Dataset content Block Start

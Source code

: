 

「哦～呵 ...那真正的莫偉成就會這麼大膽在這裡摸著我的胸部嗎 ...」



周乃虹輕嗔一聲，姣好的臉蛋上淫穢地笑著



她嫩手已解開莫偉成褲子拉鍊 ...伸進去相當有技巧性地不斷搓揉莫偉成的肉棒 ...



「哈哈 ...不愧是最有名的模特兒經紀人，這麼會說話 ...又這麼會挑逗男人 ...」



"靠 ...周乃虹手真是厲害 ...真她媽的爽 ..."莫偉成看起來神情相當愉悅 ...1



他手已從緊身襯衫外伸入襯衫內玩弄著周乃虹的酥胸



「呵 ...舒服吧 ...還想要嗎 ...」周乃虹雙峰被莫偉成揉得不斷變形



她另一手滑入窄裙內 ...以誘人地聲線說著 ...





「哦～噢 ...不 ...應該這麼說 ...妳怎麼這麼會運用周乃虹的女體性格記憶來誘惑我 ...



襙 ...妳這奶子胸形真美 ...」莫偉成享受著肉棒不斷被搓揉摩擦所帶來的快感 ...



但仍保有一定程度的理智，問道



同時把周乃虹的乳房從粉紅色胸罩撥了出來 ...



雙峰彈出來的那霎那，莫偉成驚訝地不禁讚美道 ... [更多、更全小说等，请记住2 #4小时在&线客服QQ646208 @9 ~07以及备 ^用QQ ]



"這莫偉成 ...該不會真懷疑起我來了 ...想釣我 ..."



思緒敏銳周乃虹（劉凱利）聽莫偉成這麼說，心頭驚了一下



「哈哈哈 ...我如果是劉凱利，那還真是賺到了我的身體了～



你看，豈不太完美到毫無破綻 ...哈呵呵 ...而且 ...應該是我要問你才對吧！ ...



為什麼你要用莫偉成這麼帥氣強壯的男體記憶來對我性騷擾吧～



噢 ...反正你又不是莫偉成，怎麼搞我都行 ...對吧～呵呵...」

Dataset content Block End

## Work request
Starting with the line that contains "雙峰彈出來的那霎那，莫偉成驚訝地不禁讚美道 ... [更多、更全小说等，请记住2", restate every line up to and including the last one above, exactly.

## Task response
雙峰彈出來的那霎那，莫偉成驚訝地不禁讚美道 ... [更多、更全小说等，请记住2 #4小时在&线客服QQ646208 @9 ~07以及备 ^用QQ ]



"這莫偉成 ...該不會真懷疑起我來了 ...想釣我 ..."



思緒敏銳周乃虹（劉凱利）聽莫偉成這麼說，心頭驚了一下



「哈哈哈 ...我如果是劉凱利，那還真是賺到了我的身體了～



你看，豈不太完美到毫無破綻 ...哈呵呵 ...而且 ...應該是我要問你才對吧！ ...



為什麼你要用莫偉成這麼帥氣強壯的男體記憶來對我性騷擾吧～



噢 ...反正你又不是莫偉成，怎麼搞我都行 ...對吧～呵呵...」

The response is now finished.